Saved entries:
*** Begin section ***

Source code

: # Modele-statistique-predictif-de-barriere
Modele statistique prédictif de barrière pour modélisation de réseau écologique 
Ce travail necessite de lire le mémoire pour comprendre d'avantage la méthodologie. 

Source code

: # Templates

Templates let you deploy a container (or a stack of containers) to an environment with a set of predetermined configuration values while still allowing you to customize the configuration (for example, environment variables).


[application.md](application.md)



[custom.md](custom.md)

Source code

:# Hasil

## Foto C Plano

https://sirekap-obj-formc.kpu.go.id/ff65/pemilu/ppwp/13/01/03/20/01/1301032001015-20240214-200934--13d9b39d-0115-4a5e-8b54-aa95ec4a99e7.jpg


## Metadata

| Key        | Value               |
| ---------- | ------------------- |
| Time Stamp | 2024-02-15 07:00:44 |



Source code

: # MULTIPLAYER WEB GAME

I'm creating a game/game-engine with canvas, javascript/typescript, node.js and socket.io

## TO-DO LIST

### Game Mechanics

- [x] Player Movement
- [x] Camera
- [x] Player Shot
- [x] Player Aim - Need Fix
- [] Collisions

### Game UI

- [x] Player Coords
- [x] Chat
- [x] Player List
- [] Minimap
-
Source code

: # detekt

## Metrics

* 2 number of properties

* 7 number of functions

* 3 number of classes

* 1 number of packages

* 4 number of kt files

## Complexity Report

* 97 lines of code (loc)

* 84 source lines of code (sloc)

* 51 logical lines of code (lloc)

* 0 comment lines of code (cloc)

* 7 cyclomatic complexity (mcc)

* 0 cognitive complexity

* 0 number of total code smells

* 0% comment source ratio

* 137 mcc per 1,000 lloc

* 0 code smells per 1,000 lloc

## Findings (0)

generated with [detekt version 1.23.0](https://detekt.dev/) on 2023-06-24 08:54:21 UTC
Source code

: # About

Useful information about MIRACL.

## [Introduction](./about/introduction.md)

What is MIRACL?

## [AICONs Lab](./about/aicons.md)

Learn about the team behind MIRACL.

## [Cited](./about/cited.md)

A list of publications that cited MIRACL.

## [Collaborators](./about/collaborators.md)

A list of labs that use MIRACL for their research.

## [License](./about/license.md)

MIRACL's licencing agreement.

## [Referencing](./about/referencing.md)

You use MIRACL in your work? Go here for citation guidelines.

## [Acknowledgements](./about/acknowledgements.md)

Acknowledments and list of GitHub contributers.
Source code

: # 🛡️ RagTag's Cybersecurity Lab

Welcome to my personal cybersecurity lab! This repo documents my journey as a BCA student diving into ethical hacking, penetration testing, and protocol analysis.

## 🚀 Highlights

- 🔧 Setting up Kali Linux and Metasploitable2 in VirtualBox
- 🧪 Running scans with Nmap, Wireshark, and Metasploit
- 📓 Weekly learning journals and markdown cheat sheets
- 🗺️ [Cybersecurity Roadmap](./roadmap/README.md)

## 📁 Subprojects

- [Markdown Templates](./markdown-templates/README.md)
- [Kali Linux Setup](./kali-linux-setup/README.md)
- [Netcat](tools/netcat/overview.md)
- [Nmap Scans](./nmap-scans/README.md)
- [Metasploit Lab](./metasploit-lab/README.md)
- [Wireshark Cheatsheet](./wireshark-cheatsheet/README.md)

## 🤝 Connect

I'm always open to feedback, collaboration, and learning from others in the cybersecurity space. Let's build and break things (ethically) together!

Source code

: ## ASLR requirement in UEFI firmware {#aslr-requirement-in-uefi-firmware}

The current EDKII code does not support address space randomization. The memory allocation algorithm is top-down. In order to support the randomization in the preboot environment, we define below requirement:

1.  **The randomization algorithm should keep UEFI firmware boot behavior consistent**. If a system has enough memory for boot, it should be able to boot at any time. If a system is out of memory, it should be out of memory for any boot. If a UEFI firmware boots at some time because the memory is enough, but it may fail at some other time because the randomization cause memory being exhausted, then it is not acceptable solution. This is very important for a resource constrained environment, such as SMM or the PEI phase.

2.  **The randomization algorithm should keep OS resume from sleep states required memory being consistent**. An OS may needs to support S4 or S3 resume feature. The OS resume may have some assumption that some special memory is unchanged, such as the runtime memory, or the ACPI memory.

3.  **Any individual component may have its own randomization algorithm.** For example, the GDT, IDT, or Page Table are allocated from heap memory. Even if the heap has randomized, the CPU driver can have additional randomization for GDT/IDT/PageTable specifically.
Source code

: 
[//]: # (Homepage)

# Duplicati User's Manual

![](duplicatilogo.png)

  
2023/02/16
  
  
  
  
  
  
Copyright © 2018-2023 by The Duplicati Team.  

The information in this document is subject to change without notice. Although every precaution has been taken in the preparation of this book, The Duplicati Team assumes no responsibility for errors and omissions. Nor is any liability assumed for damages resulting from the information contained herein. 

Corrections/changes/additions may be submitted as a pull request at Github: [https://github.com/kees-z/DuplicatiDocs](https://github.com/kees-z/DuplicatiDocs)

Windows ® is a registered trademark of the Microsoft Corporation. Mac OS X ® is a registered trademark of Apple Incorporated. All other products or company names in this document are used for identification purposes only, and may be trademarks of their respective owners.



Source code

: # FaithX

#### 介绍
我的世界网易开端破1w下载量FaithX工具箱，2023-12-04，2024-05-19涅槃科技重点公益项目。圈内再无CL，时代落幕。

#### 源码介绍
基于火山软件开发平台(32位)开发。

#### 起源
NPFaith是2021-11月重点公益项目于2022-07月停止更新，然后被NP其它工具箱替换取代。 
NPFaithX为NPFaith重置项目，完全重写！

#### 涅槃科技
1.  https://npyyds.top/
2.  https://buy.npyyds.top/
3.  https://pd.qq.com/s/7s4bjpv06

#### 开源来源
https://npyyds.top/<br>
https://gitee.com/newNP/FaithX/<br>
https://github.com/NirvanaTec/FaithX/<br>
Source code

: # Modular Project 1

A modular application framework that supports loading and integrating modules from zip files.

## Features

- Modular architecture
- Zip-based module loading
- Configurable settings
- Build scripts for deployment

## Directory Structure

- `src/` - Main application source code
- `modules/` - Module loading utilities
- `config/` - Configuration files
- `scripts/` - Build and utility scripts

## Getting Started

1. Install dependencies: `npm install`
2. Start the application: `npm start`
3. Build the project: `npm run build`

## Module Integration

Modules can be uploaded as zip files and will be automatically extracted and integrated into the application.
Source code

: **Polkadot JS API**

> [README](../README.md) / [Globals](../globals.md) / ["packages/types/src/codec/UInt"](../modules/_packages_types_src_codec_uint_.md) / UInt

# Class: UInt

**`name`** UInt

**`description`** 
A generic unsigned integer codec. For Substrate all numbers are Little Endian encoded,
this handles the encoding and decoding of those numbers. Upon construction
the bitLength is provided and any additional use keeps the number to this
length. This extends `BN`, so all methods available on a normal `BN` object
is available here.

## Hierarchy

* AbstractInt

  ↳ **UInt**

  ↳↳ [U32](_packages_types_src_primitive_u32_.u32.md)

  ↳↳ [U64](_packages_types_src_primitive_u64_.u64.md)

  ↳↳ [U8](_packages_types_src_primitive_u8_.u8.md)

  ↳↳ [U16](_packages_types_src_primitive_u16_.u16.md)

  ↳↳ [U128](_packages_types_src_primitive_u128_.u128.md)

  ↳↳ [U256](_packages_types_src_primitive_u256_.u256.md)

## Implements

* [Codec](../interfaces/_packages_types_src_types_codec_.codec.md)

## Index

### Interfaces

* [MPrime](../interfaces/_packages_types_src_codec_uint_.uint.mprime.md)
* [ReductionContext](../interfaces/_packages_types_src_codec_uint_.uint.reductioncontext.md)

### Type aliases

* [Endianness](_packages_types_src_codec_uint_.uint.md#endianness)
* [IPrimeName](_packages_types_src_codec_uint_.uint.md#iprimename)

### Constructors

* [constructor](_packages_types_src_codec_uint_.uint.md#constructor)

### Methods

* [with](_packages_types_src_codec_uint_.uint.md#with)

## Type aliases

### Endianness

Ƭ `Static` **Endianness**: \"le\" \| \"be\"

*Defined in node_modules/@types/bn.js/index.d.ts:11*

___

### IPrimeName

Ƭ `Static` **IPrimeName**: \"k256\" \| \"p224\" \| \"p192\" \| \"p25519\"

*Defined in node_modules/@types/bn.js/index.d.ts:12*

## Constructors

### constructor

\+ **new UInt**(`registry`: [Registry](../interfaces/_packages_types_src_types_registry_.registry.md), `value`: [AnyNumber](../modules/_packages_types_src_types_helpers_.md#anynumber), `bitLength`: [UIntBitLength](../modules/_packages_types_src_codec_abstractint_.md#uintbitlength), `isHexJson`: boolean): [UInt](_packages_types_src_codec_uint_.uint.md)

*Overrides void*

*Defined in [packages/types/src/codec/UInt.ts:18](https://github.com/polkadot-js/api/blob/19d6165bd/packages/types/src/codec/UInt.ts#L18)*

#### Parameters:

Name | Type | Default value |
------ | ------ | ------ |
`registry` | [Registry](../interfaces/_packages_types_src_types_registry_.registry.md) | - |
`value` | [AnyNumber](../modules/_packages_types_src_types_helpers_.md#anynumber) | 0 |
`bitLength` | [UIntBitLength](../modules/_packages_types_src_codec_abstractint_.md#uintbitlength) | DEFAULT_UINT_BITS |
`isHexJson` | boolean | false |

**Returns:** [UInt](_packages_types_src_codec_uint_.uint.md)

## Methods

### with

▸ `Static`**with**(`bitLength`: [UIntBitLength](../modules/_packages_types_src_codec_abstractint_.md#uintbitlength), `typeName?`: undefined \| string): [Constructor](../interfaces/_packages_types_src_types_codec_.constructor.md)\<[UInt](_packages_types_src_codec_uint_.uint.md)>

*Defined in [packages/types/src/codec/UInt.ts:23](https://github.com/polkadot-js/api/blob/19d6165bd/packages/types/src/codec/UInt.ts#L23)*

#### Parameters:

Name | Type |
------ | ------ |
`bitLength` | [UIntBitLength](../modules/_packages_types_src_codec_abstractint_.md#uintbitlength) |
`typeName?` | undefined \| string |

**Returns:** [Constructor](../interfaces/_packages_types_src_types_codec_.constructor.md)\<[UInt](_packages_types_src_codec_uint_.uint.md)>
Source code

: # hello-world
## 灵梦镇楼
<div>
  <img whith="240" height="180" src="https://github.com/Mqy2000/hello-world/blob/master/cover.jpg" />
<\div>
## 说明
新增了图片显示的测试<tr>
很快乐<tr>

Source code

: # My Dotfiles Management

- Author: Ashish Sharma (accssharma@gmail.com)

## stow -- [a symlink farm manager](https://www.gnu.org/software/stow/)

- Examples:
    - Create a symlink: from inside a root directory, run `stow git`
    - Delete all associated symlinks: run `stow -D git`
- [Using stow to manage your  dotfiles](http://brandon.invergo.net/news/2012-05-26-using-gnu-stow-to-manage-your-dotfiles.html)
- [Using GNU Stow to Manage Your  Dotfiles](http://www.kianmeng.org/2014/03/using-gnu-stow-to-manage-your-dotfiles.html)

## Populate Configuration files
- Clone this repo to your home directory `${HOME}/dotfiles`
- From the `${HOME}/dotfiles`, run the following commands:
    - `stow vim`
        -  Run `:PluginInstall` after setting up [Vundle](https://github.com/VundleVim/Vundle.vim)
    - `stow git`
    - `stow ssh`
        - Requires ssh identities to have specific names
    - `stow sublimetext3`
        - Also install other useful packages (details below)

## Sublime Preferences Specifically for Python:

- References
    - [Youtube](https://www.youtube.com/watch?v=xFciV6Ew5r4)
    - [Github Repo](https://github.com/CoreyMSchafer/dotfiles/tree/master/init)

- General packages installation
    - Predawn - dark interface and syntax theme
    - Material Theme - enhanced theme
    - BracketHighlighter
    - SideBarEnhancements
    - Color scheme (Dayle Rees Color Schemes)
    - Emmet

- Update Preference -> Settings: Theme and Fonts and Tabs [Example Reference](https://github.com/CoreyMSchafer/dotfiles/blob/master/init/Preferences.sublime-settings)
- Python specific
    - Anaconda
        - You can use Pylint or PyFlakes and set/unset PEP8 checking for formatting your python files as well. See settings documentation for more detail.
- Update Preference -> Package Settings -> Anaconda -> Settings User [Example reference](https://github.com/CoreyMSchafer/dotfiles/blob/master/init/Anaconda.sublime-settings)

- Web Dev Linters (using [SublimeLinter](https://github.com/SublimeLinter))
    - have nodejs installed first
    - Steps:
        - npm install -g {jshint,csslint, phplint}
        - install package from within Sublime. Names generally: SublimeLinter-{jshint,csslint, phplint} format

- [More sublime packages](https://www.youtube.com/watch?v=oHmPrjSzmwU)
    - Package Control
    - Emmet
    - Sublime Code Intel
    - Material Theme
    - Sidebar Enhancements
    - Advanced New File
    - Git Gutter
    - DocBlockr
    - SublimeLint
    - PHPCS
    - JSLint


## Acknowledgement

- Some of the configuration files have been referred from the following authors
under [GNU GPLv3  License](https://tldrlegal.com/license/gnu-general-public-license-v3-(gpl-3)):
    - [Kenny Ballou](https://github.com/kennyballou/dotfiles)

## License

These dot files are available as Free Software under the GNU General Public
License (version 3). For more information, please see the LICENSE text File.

*** End section ***

For each line above that includes "numbers", make a copy.

A generic unsigned integer codec. For Substrate all numbers are Little Endian encoded,
this handles the encoding and decoding of those numbers. Upon construction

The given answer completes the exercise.